Według BBC talibowie muszą się liczyć z rosnącymi problemami z płynnością finansową. Bank centralny Afganistanu ma wprawdzie 9 mld dolarów rezerw, ale są one przechowywane w USA, a Waszyngton uniemożliwia talibom wycofywanie jakichkolwiek aktywów.

Zarówno Bank Światowy, jak i Międzynarodowy Fundusz Walutowy ogłosiły, że wstrzymują bezpośrednie wypłaty w ramach swojej działalności w Afganistanie.

Bank Światowy przed opanowaniem kraju przez talibów prowadził w Afganistanie około 20 programów rozwojowych. Od 2002 roku przekazał 5,3 mld dolarów, przeważnie w formie subwencji.

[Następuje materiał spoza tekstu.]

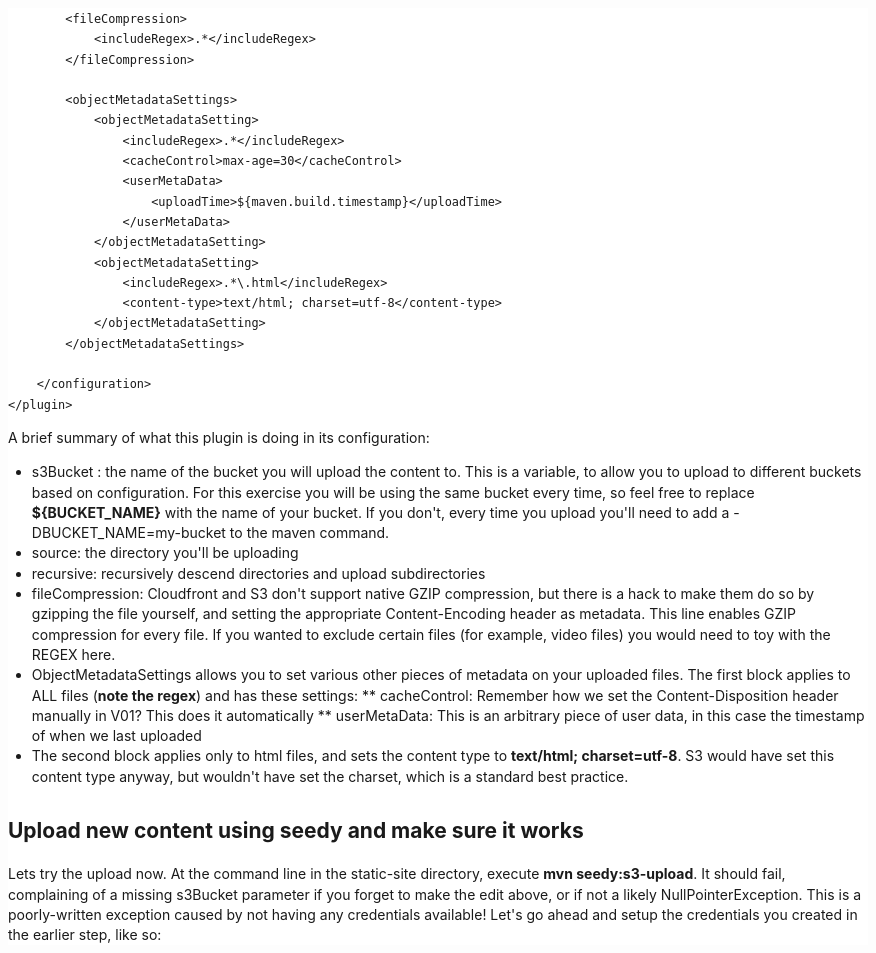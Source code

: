             <fileCompression>
                <includeRegex>.*</includeRegex>
            </fileCompression>
    
            <objectMetadataSettings>
                <objectMetadataSetting>
                    <includeRegex>.*</includeRegex>
                    <cacheControl>max-age=30</cacheControl>
                    <userMetaData>
                        <uploadTime>${maven.build.timestamp}</uploadTime>
                    </userMetaData>
                </objectMetadataSetting>
                <objectMetadataSetting>
                    <includeRegex>.*\.html</includeRegex>
                    <content-type>text/html; charset=utf-8</content-type>
                </objectMetadataSetting>
            </objectMetadataSettings>
    
        </configuration>
    </plugin>

A brief summary of what this plugin is doing in its configuration:
* s3Bucket : the name of the bucket you will upload the content to.  This is a variable, to allow you to upload to different
 buckets based on configuration.  For this exercise you will be using the same bucket every time, so feel free to replace 
 **${BUCKET_NAME}** with the name of your bucket.  If you don't, every time you upload you'll need to add a
 -DBUCKET_NAME=my-bucket to the maven command.
* source: the directory you'll be uploading
* recursive: recursively descend directories and upload subdirectories
* fileCompression: Cloudfront and S3 don't support native GZIP compression, but there is a hack to make them do so by
 gzipping the file yourself, and setting the appropriate Content-Encoding header as metadata.  This line enables GZIP
 compression for every file.  If you wanted to exclude certain files (for example, video files) you would need to toy 
 with the REGEX here.
* ObjectMetadataSettings allows you to set various other pieces of metadata on your uploaded files.  The first block
 applies to ALL files (**note the regex**) and has these settings:
** cacheControl: Remember how we set the Content-Disposition header manually in V01?  This does it automatically
** userMetaData: This is an arbitrary piece of user data, in this case the timestamp of when we last uploaded
* The second block applies only to html files, and sets the content type to **text/html; charset=utf-8**.  S3 would
 have set this content type anyway, but wouldn't have set the charset, which is a standard best practice.

## Upload new content using seedy and make sure it works
Lets try the upload now.  At the command line in the static-site directory, execute **mvn seedy:s3-upload**.  It should
fail, complaining of a missing s3Bucket parameter if you forget to make the edit above, or if not a likely
NullPointerException.  This is a poorly-written exception caused by not having any credentials available!  Let's go ahead
and setup the credentials you created in the earlier step, like so:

Wcześniej w środę BBC podała, że banki w Kabulu zostały otwarte po raz pierwszy od 15 sierpnia, gdy władzę w afgańskiej stolicy przejęli talibowie.

Reklama

Z powodu braku gotówki wiele osób wciąż nie może jednak wypłacić swoich oszczędności. Kabul Bank zaczął obsługiwać klientów, ale nie pozwala im na wypłacanie większych sum gotówki.

Według świadków, klienci banków tworzą przed oddziałami długie kolejki, a porządku pilnują uzbrojeni w pałki talibowie.

W kraju brakuje gotówki. Zamknięcie banków przyczyniło się też do dalszego wzrostu cen podstawowych produktów spożywczych - informuje BBC.